STOCK SALE AGREEMENT

     THIS STOCK SALE AGREEMENT (this “ Agreement ”), dated as of August 19, 2009, is by and between AVASTRAUSA, INC., a Delaware corporation (“ Seller ”), AVASTRA SLEEP CENTRES LIMITED ABN 47 094 446 803 (“Parent”) and SDC HOLDINGS, LLC, an Oklahoma limited liability company (“ Buyer ”).

     A. Seller owns all of the issued and outstanding capital stock of somniTech, Inc., a Kansas corporation, and somniCare, Inc., a Kansas corporation (the “ Somni Stock ”).

     B. Seller owns all of the issued and outstanding capital stock of Avastra Eastern Sleep Centers, Inc., a New York corporation (the “ Eastern Stock ”).

     C. Seller desires to sell, and Buyer desires to purchase, the Somni Stock and the Eastern Stock on the terms set forth in this Agreement.

     In consideration of the premises, and the mutual representations, warranties, covenants and agreements hereinafter set forth, the parties agree as follows.

     1. Purchase and Sale

     On the terms and subject to the conditions set forth in this Agreement, Seller shall sell, assign, transfer, and deliver the Somni Stock and the Eastern Stock to Buyer free and clear of all liens and encumbrances.

     2.  Closing

          (a) The closing of the acquisition of the Somni Stock shall take place at the offices of McAfee & Taft A Professional Corporation at 211 N. Robinson, 10 th Floor, Two Leadership Square, Oklahoma City, Oklahoma 73102 (the “ Closing Location ”), at 10:00 a.m. CDT on August 24, 2009 or such other time and place as mutually agreed to by the parties.

          (b) The closing of the sale of the Eastern Interests shall take place at the Closing Location at 10:00 a.m. CDT on September 30, 2009 or such other time and place as mutually agreed to by the parties.

     3.  Purchase Price

          (a) Somni Stock . The total consideration for the Somni Stock is US$6,000,000, payable by the Buyer as follows:

     (i) an amount represented by Buyer assuming liability from Parent for the earnout obligations of Parent under the Merger Agreement, dated May 4, 2007, pursuant to which Seller acquired the Somni Stock and in respect of which Buyer must make payment to Pamela R Gillis Revocable Trust before 5:00 p.m. CDT on August 24, 2009;

     (ii) an amount representing the accrued liability of Parent in respect of the convertible note obligations of Parent paid to an account nominated by Parent to be held of the benefit of note holders pending redemption of the notes by Parent; and

 


 

     (iii) an amount representing the remaining consideration after deduction the amounts paid under (i) and (ii) to be paid via electronic funds transfer or telegraphic transfer to or at the direction of Parent.

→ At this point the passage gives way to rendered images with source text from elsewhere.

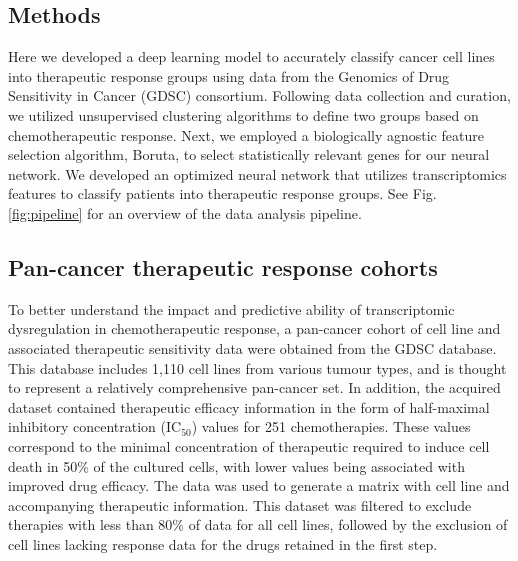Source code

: \documentclass[10pt, letterpaper]{article}
\begin{document}
\begin{multicols*}{2}
\section{Methods}

Here we developed a deep learning model to accurately classify cancer cell lines into therapeutic response groups using data from the Genomics of Drug Sensitivity in Cancer (GDSC) consortium. Following data collection and curation, we utilized unsupervised clustering algorithms to define two groups based on chemotherapeutic response. Next, we employed a biologically agnostic feature selection algorithm, Boruta, to select statistically relevant genes for our neural network. We developed an optimized neural network that utilizes transcriptomics features to classify patients into therapeutic response groups. See Fig. \ref{fig:pipeline} for an overview of the data analysis pipeline.


\subsection*{Pan-cancer therapeutic response cohorts}
To better understand the impact and predictive ability of transcriptomic dysregulation in chemotherapeutic response, a pan-cancer cohort of cell line and associated therapeutic sensitivity data were obtained from the GDSC database. This database includes 1,110 cell lines from various tumour types, and is thought to represent a relatively comprehensive pan-cancer set. In addition, the acquired dataset contained therapeutic efficacy information in the form of half-maximal inhibitory concentration (IC$_{50}$) values for 251 chemotherapies. These values correspond to the minimal concentration of therapeutic required to induce cell death in 50\% of the cultured cells, with lower values being associated with improved drug efficacy. The data was used to generate a matrix with cell line and accompanying therapeutic information. This dataset was filtered to exclude therapies with less than 80\% of data for all cell lines, followed by the exclusion of cell lines lacking response data for the drugs retained in the first step.



\end{multicols*}
\end{document}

     (b) Eastern Stock . The consideration for the Eastern Stock is payable by Buyer as follows:

     (i) an amount represented by Buyer assuming liability from Parent for the earnout obligations of Parent under the Asset Purchase Agreement dated October 10, 2007;

     (ii) US$1,000,000 in cash to be paid at the direction of Seller to Parent in four equal installments of US$250,000 at closing and on January 31, May 31 and September 30, 2010; and

     (iii) an amount of US$1,500,000 to be paid at the direction of Seller to Parent in the form of common stock of Graymark Healthcare, Inc. based on the average of the closing NASDAQ sale price for the common stock for the twenty (20) trading days prior to the closing on the Eastern Stock.